Example: “Summary statistics for AMR detection in E.coli added.”
This create a “saving” point in your version control system,
- Then you need to push: this sends the changes to the remote repository (github / cloud)
It is important to do this process often, because you create saving points, where you can go back, should you for some reason loose your code on your PC. Each time you commit, the commit message and the status of your files are registered in the version control system. A log in git system (you can look at it on github) can help you find back the files at the saving point you want.

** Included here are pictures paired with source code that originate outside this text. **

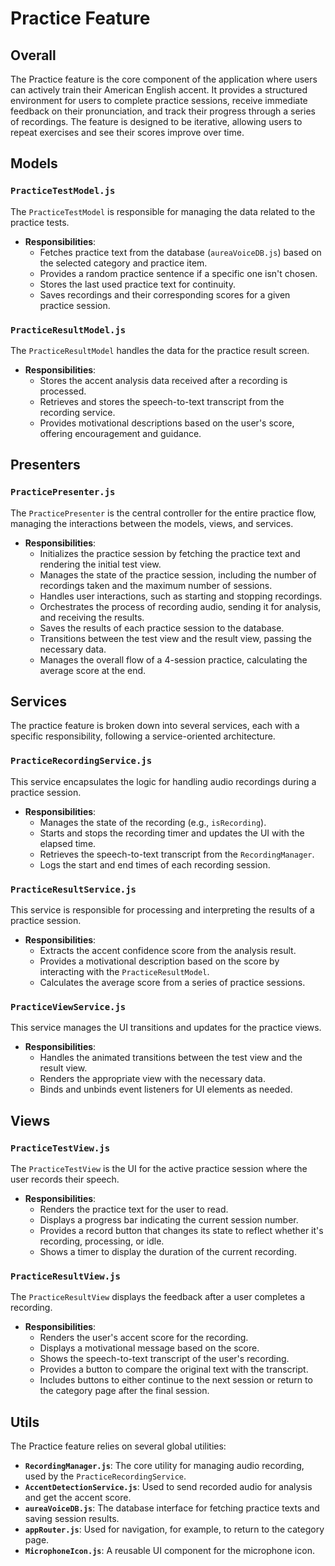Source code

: # Practice Feature

## Overall

The Practice feature is the core component of the application where users can actively train their American English accent. It provides a structured environment for users to complete practice sessions, receive immediate feedback on their pronunciation, and track their progress through a series of recordings. The feature is designed to be iterative, allowing users to repeat exercises and see their scores improve over time.

## Models

### `PracticeTestModel.js`

The `PracticeTestModel` is responsible for managing the data related to the practice tests.

- **Responsibilities**:
    - Fetches practice text from the database (`aureaVoiceDB.js`) based on the selected category and practice item.
    - Provides a random practice sentence if a specific one isn't chosen.
    - Stores the last used practice text for continuity.
    - Saves recordings and their corresponding scores for a given practice session.

### `PracticeResultModel.js`

The `PracticeResultModel` handles the data for the practice result screen.

- **Responsibilities**:
    - Stores the accent analysis data received after a recording is processed.
    - Retrieves and stores the speech-to-text transcript from the recording service.
    - Provides motivational descriptions based on the user's score, offering encouragement and guidance.

## Presenters

### `PracticePresenter.js`

The `PracticePresenter` is the central controller for the entire practice flow, managing the interactions between the models, views, and services.

- **Responsibilities**:
    - Initializes the practice session by fetching the practice text and rendering the initial test view.
    - Manages the state of the practice session, including the number of recordings taken and the maximum number of sessions.
    - Handles user interactions, such as starting and stopping recordings.
    - Orchestrates the process of recording audio, sending it for analysis, and receiving the results.
    - Saves the results of each practice session to the database.
    - Transitions between the test view and the result view, passing the necessary data.
    - Manages the overall flow of a 4-session practice, calculating the average score at the end.

## Services

The practice feature is broken down into several services, each with a specific responsibility, following a service-oriented architecture.

### `PracticeRecordingService.js`

This service encapsulates the logic for handling audio recordings during a practice session.

- **Responsibilities**:
    - Manages the state of the recording (e.g., `isRecording`).
    - Starts and stops the recording timer and updates the UI with the elapsed time.
    - Retrieves the speech-to-text transcript from the `RecordingManager`.
    - Logs the start and end times of each recording session.

### `PracticeResultService.js`

This service is responsible for processing and interpreting the results of a practice session.

- **Responsibilities**:
    - Extracts the accent confidence score from the analysis result.
    - Provides a motivational description based on the score by interacting with the `PracticeResultModel`.
    - Calculates the average score from a series of practice sessions.

### `PracticeViewService.js`

This service manages the UI transitions and updates for the practice views.

- **Responsibilities**:
    - Handles the animated transitions between the test view and the result view.
    - Renders the appropriate view with the necessary data.
    - Binds and unbinds event listeners for UI elements as needed.

## Views

### `PracticeTestView.js`

The `PracticeTestView` is the UI for the active practice session where the user records their speech.

- **Responsibilities**:
    - Renders the practice text for the user to read.
    - Displays a progress bar indicating the current session number.
    - Provides a record button that changes its state to reflect whether it's recording, processing, or idle.
    - Shows a timer to display the duration of the current recording.

### `PracticeResultView.js`

The `PracticeResultView` displays the feedback after a user completes a recording.

- **Responsibilities**:
    - Renders the user's accent score for the recording.
    - Displays a motivational message based on the score.
    - Shows the speech-to-text transcript of the user's recording.
    - Provides a button to compare the original text with the transcript.
    - Includes buttons to either continue to the next session or return to the category page after the final session.

## Utils

The Practice feature relies on several global utilities:

- **`RecordingManager.js`**: The core utility for managing audio recording, used by the `PracticeRecordingService`.
- **`AccentDetectionService.js`**: Used to send recorded audio for analysis and get the accent score.
- **`aureaVoiceDB.js`**: The database interface for fetching practice texts and saving session results.
- **`appRouter.js`**: Used for navigation, for example, to return to the category page.
- **`MicrophoneIcon.js`**: A reusable UI component for the microphone icon.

If you work on different computer, or with different people, you might need to pull changes. Pull takes the changes from the cloud repository (github) and put them in the local repository. Note that we likely wont have time to do this during this course, but it is good to know that its possible to do so if needed.
You can learn how to do that using the git for novice lesson
1.4 Exercise to learn how
to use git in R studio: modify .gitignore
and push the
changes to github
Note:
- we wont version control raw and intermediary data, because we do not want them to finish in the public directory (among other things).
- Raw data need to be backed-up on their own.
- The raw data should NEVER be modified manually.
- It should be possible to recover the processed data (eg. outlier removed, quality ensured) using code for pre-processing the raw data. Therefore processed data should be recoverable by solely re-running the pre-processing code.
- Both the pre-processing code and the code that is further used for your analyses should be version controlled.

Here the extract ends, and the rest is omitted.